• _PROBLEM STATEMENT_: Each line in the records that mentions the word "codes" needs to be listed.

Dataset records
━━━

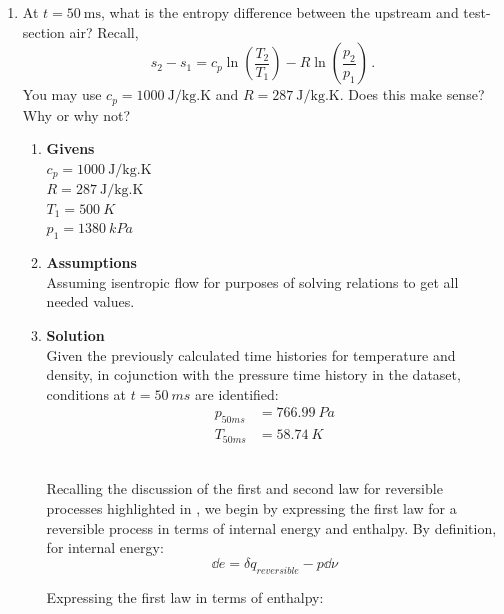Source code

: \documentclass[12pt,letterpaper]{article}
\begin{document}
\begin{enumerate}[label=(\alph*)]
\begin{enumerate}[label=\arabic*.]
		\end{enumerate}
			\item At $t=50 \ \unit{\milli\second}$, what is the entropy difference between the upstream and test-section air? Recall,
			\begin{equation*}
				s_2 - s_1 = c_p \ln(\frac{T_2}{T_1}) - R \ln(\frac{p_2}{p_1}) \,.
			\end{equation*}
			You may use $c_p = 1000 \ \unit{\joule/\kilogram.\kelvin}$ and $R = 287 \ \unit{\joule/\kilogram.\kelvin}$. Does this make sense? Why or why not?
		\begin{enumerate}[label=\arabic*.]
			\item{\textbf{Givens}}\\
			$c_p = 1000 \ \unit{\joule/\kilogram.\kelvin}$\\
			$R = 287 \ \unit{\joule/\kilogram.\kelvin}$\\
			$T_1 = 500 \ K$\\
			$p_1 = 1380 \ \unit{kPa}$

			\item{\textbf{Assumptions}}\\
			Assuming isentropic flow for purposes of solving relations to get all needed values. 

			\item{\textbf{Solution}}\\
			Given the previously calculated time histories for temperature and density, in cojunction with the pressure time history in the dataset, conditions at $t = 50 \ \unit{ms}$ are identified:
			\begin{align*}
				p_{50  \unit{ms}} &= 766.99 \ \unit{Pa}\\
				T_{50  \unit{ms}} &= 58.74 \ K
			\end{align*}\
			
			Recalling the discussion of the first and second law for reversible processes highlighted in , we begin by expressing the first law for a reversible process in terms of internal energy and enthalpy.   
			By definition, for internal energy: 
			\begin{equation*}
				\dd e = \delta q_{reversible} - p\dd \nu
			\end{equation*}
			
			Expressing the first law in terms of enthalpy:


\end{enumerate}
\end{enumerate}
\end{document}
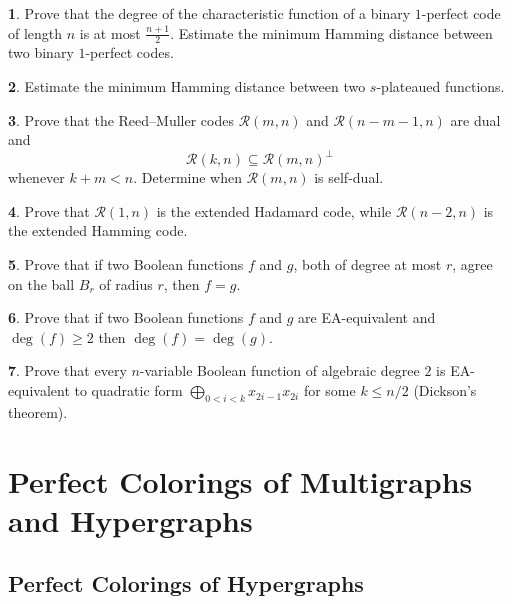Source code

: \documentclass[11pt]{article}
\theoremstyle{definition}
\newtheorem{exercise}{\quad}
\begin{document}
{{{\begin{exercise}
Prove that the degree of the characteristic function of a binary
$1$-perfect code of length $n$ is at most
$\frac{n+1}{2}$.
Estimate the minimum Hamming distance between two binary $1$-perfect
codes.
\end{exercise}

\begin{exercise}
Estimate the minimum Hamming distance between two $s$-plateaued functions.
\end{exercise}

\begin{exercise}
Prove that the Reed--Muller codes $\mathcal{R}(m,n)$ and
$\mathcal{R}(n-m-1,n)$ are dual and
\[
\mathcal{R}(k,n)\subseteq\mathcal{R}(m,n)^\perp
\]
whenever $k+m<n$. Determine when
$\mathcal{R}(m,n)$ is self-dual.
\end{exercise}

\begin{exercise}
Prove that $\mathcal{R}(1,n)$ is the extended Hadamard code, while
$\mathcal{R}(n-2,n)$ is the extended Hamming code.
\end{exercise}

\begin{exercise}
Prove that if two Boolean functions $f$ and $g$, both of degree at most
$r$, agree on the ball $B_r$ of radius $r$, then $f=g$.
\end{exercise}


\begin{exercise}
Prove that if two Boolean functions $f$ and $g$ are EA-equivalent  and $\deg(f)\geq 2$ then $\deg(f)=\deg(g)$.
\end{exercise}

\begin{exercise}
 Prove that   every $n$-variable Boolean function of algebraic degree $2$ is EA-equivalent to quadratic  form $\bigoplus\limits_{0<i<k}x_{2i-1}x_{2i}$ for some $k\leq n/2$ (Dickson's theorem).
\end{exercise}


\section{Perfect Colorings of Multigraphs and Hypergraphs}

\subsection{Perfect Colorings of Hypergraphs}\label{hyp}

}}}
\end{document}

━━━

• _PROBLEM SOLUTION_:
codes.
Prove that the Reed--Muller codes $\mathcal{R}(m,n)$ and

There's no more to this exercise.